On January 6, 2006, Superior Court Trial Judge Paul Innes, J.S.C. ruled that CNA Insurance Company acted unreasonably in delaying my client’s right to arbitrate an underinsured motorist claim. The Court also found that CNA failed to exercise due diligence in its failure to put on notice a second insurance carrier.

My client was involved in a motor vehicle collision which was caused by a 17-year-old pizza delivery boy who ran a stop sign. As a result of the violent collision, my client sustained a traumatic brain injury which has left him permanently disabled. Suit was instituted against the 17-year-old and against his employer who, as it turned out, was uninsured. The case against the 17-year-old was settled for $225,000.00. At that point, plaintiff filed a claim for underinsured motorist against his own insurance carrier, CNA, since the defendant’s insurance policy was willfully inadequate to fully compensate him.

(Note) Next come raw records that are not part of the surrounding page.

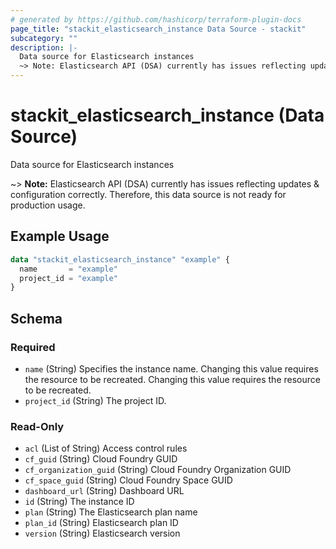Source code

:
 ```yaml
---
# generated by https://github.com/hashicorp/terraform-plugin-docs
page_title: "stackit_elasticsearch_instance Data Source - stackit"
subcategory: ""
description: |-
  Data source for Elasticsearch instances
  ~> Note: Elasticsearch API (DSA) currently has issues reflecting updates & configuration correctly. Therefore, this data source is not ready for production usage.
---
```


# stackit_elasticsearch_instance (Data Source)

Data source for Elasticsearch instances

~> **Note:** Elasticsearch API (DSA) currently has issues reflecting updates & configuration correctly. Therefore, this data source is not ready for production usage.

## Example Usage

```terraform
data "stackit_elasticsearch_instance" "example" {
  name       = "example"
  project_id = "example"
}
```

<!-- schema generated by tfplugindocs -->
## Schema

### Required

- `name` (String) Specifies the instance name. Changing this value requires the resource to be recreated. Changing this value requires the resource to be recreated.
- `project_id` (String) The project ID.

### Read-Only

- `acl` (List of String) Access control rules
- `cf_guid` (String) Cloud Foundry GUID
- `cf_organization_guid` (String) Cloud Foundry Organization GUID
- `cf_space_guid` (String) Cloud Foundry Space GUID
- `dashboard_url` (String) Dashboard URL
- `id` (String) The instance ID
- `plan` (String) The Elasticsearch plan name
- `plan_id` (String) Elasticsearch plan ID
- `version` (String) Elasticsearch version


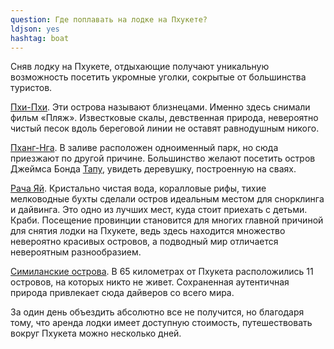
 ```yaml
---
question: Где поплавать на лодке на Пхукете? 
ldjson: yes
hashtag: boat
---
```



Сняв лодку на Пхукете, отдыхающие получают уникальную возможность посетить укромные уголки, сокрытые от большинства туристов.

[Пхи-Пхи](https://goo.gl/maps/csXFBoCzZEwEvrx7A). Эти острова называют близнецами. Именно здесь снимали фильм «Пляж». Известковые скалы, девственная природа, невероятно чистый песок вдоль береговой линии не оставят равнодушным никого.

[Пханг-Нга](https://goo.gl/maps/Y9kmT8PCaAQGBPR28). В заливе расположен одноименный парк, но сюда приезжают по другой причине. Большинство желают посетить остров Джеймса Бонда [Тапу](https://goo.gl/maps/i2BfYQ7jcmdL2T2J8), увидеть деревушку, построенную на сваях.

[Рача Яй](https://goo.gl/maps/a3qEbnnNYfXYr5CJ9). Кристально чистая вода, коралловые рифы, тихие мелководные бухты сделали остров идеальным местом для снорклинга и дайвинга. Это одно из лучших мест, куда стоит приехать с детьми. Краби. Посещение провинции становится для многих главной причиной для снятия лодки на Пхукете, ведь здесь находится множество невероятно красивых островов, а подводный мир отличается невероятным разнообразием.
 
 [Симиланские острова](https://goo.gl/maps/1aXN5SibnM9Dng8u5). В 65 километрах от Пхукета расположились 11 островов, на которых никто не живет. Сохраненная аутентичная природа привлекает сюда дайверов со всего мира.

За один день объездить абсолютно все не получится, но благодаря тому, что аренда лодки имеет доступную стоимость, путешествовать вокруг Пхукета можно несколько дней.

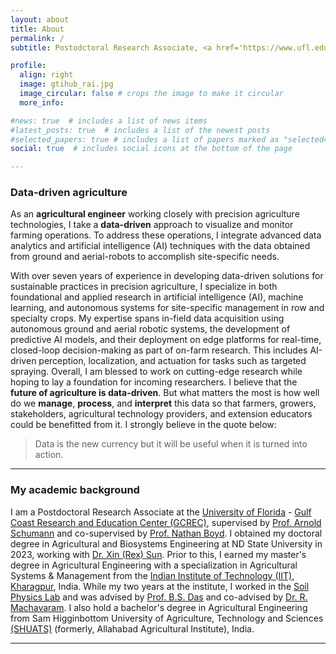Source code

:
 ```yaml
---
layout: about
title: About
permalink: /
subtitle: Postodctoral Research Associate, <a href='https://www.ufl.edu/'?>University of Florida - Gulf Coast Research and Education Center (GCREC)</a>.

profile:
  align: right
  image: gtihub_rai.jpg
  image_circular: false # crops the image to make it circular
  more_info:

#news: true  # includes a list of news items
#latest_posts: true  # includes a list of the newest posts
#selected_papers: true # includes a list of papers marked as "selected={true}"
social: true  # includes social icons at the bottom of the page

---
```


### **Data-driven** agriculture

As an **agricultural engineer** working closely with precision agriculture technologies, I take a **data-driven** approach to visualize and monitor farming operations. To address these operations, I integrate advanced data analytics and artificial intelligence (AI) techniques with the data obtained from ground and aerial-robots to accomplish site-specific needs. 

With over seven years of experience in developing data-driven solutions for sustainable practices in precision agriculture, I specialize in both foundational and applied research in artificial intelligence (AI), machine learning, and autonomous systems for site-specific management in row and specialty crops. My expertise spans in-field data acquisition using autonomous ground and aerial robotic systems, the development of predictive AI models, and their deployment on edge platforms for real-time, closed-loop decision-making as part of on-farm research. This includes AI-driven perception, localization, and actuation for tasks such as targeted spraying. Overall, I am blessed to work on cutting-edge research while hoping to lay a foundation for incoming researchers. I believe that the **future of agriculture is data-driven**. But what matters the most is how well do we **manage**, **process**, and **interpret** this data so that farmers, growers, stakeholders, agricultural technology providers, and extension educators could be benefitted from it. I strongly believe in the quote below:

> Data is the new currency but it will be useful when it is turned into action.


---

### My **academic** background

I am a Postdoctoral Research Associate at the [University of Florida](https://www.ufl.edu/) - [Gulf Coast Research and Education Center (GCREC)](https://gcrec.ifas.ufl.edu/research-programs/center-for-artificial-intelligence/), supervised by [Prof. Arnold Schumann](https://crec.ifas.ufl.edu/people/faculty/arnold-schumann/) and co-supervised by [Prof. Nathan Boyd](https://gcrec.ifas.ufl.edu/gcrec-facultystaff-directory/drnathanboyd/). I obtained my doctoral degree in Agricultural and Biosystems Engineering at ND State University in 2023, working with [Dr. Xin (Rex) Sun](https://www.ndsu.edu/people/xin-rex-sun). Prior to this, I earned my master's degree in Agricultural Engineering with a specialization in Agricultural Systems & Management from the [Indian Institute of Technology (IIT), Kharagpur](https://www.iitkgp.ac.in/), India. While my two years at the institute, I worked in the [Soil Physics Lab](https://www.iitkgp.ac.in/department/AG/faculty/ag-bsdas) and was advised by [Prof. B.S. Das](https://scholar.google.co.in/citations?hl=en&user=oEvfFMYAAAAJ&view_op=list_works&sortby=pubdate) and co-advised by [Dr. R. Machavaram](https://sites.google.com/site/rajendramachavaram/). I also hold a bachelor's degree in Agricultural Engineering from Sam Higginbottom University of Agriculture, Technology and Sciences [(SHUATS)](https://shuats.edu.in/) (formerly, Allahabad Agricultural Institute), India.

---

CNA refused to recognize the claim and refused to arbitrate as required under the insurance policy. I filed a Complaint and Order to Show Cause to compel CNA to explain its refusal. On Friday, Judge Innes ruled that CNA’s refusal was improper and its delay was unreasonable. CNA also asserted that another insurance company, Clarendon Insurance Company, was either fully or partially responsible for paying plaintiff’s claim. However, Judge Innes ruled that CNA’s failure to timely put Clarendon on notice prejudiced Clarendon. As a result, Judge Innes dismissed CNA’s claim against Clarendon finding that it failed to exercise due diligence. The case will be scheduled for arbitration in the near future.